* **Data items**:
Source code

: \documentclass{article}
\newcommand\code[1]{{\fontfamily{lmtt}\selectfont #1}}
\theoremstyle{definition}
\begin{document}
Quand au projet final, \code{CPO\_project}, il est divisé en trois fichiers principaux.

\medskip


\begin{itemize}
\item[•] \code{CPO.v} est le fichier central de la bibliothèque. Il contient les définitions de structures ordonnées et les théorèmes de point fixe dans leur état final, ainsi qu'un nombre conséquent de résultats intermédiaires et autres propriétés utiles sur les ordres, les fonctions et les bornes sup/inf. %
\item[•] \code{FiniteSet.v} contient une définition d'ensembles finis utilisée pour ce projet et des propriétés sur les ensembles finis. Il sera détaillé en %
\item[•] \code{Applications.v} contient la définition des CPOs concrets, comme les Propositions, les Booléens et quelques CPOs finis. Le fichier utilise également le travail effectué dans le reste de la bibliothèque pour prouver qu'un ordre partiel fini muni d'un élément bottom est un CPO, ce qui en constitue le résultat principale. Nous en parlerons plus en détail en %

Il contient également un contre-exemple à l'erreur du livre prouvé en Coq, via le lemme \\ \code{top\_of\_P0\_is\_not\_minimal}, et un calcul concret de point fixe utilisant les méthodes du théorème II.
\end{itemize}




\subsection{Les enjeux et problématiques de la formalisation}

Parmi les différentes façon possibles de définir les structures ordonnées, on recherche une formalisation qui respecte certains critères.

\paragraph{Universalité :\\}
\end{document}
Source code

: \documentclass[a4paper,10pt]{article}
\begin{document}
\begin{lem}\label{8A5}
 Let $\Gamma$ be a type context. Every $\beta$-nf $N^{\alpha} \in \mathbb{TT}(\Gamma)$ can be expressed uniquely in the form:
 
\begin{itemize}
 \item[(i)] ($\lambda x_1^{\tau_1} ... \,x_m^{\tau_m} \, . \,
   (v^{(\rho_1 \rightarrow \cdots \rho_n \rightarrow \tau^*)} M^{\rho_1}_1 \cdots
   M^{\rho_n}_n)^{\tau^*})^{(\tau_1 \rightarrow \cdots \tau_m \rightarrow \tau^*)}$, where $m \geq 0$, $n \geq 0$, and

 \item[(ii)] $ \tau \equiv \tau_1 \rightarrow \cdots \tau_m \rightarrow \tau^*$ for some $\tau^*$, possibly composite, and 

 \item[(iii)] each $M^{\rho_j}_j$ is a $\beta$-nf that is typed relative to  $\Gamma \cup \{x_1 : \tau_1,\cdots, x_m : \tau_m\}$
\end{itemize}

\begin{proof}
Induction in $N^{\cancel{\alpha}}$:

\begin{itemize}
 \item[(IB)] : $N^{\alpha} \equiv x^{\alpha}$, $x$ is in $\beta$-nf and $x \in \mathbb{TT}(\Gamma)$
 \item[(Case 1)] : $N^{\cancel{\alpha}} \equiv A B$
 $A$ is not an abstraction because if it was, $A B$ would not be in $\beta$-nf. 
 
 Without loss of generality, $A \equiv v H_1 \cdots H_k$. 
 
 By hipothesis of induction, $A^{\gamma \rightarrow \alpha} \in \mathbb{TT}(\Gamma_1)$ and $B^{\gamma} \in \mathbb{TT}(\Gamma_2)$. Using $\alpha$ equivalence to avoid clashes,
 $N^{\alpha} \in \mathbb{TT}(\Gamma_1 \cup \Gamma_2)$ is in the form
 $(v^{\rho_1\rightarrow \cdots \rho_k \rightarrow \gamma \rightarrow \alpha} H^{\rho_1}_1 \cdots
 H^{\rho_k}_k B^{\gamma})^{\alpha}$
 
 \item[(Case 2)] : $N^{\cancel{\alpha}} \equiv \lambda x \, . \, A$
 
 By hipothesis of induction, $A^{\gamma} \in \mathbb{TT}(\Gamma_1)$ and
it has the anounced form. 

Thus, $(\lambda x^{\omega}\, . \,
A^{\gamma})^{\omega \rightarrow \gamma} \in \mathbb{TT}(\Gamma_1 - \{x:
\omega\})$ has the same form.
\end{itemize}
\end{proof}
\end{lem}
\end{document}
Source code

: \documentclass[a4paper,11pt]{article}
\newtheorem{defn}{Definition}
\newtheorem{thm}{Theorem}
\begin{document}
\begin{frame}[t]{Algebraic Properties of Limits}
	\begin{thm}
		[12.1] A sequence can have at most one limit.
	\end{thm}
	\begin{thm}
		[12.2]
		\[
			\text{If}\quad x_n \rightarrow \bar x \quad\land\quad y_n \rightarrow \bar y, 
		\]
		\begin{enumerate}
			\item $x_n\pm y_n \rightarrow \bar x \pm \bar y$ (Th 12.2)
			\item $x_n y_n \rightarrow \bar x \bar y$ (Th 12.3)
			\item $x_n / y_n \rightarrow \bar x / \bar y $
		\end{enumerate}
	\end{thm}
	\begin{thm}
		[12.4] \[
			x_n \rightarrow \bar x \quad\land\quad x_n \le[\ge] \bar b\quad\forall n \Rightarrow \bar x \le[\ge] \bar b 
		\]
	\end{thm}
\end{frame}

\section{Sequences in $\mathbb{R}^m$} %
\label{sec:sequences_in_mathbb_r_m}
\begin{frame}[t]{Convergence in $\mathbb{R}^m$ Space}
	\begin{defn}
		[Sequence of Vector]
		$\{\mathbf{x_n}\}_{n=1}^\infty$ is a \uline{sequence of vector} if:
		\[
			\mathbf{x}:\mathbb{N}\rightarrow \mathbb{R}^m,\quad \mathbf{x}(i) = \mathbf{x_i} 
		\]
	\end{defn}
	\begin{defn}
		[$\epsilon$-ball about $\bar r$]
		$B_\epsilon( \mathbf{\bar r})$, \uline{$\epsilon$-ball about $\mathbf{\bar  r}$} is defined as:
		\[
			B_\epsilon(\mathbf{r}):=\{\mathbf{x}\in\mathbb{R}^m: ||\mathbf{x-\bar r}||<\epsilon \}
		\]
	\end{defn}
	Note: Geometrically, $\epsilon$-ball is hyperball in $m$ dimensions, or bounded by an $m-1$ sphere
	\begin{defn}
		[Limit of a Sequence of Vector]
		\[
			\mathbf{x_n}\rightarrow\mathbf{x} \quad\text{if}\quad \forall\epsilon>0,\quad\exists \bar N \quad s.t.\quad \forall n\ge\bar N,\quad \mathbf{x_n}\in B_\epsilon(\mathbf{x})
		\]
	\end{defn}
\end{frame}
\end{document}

* **Instructions for the task**: Filter the records above and copy every line that contains the word "formalisation".

* **Solution for this problem**:
\subsection{Les enjeux et problématiques de la formalisation}
Parmi les différentes façon possibles de définir les structures ordonnées, on recherche une formalisation qui respecte certains critères.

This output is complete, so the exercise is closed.